**Problem description**
From the line containing "- Rename the" down to the line containing "for linter warnings" in the records below, reproduce every line exactly, ends included, and omit all others.

[[ Entries provided, beginning ]]

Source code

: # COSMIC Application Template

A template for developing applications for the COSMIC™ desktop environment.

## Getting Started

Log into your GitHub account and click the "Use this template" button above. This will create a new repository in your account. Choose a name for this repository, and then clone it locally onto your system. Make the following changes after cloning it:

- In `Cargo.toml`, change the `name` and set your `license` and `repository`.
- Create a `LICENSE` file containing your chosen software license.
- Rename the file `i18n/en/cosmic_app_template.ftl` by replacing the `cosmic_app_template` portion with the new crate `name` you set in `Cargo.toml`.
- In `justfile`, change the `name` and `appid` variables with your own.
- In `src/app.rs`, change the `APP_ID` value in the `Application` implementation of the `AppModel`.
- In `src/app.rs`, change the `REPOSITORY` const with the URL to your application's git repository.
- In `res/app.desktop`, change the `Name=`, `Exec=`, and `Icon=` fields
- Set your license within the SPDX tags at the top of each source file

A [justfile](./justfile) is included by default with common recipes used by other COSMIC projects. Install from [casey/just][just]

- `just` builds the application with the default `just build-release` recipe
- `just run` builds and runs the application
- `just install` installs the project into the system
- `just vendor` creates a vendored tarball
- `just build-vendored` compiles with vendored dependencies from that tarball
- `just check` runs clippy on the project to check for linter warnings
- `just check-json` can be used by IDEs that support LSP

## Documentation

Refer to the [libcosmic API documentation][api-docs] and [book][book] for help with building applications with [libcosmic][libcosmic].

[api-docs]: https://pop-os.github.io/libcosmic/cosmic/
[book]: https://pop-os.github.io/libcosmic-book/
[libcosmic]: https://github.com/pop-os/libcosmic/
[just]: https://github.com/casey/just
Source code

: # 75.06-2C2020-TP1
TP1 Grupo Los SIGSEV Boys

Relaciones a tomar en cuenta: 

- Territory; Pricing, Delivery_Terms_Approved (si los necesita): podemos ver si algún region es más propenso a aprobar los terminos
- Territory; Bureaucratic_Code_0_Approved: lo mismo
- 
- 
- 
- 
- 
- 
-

[[ Entries provided, end ]]

**Answer**
- Rename the file `i18n/en/cosmic_app_template.ftl` by replacing the `cosmic_app_template` portion with the new crate `name` you set in `Cargo.toml`.
- In `justfile`, change the `name` and `appid` variables with your own.
- In `src/app.rs`, change the `APP_ID` value in the `Application` implementation of the `AppModel`.
- In `src/app.rs`, change the `REPOSITORY` const with the URL to your application's git repository.
- In `res/app.desktop`, change the `Name=`, `Exec=`, and `Icon=` fields
- Set your license within the SPDX tags at the top of each source file

A [justfile](./justfile) is included by default with common recipes used by other COSMIC projects. Install from [casey/just][just]

- `just` builds the application with the default `just build-release` recipe
- `just run` builds and runs the application
- `just install` installs the project into the system
- `just vendor` creates a vendored tarball
- `just build-vendored` compiles with vendored dependencies from that tarball
- `just check` runs clippy on the project to check for linter warnings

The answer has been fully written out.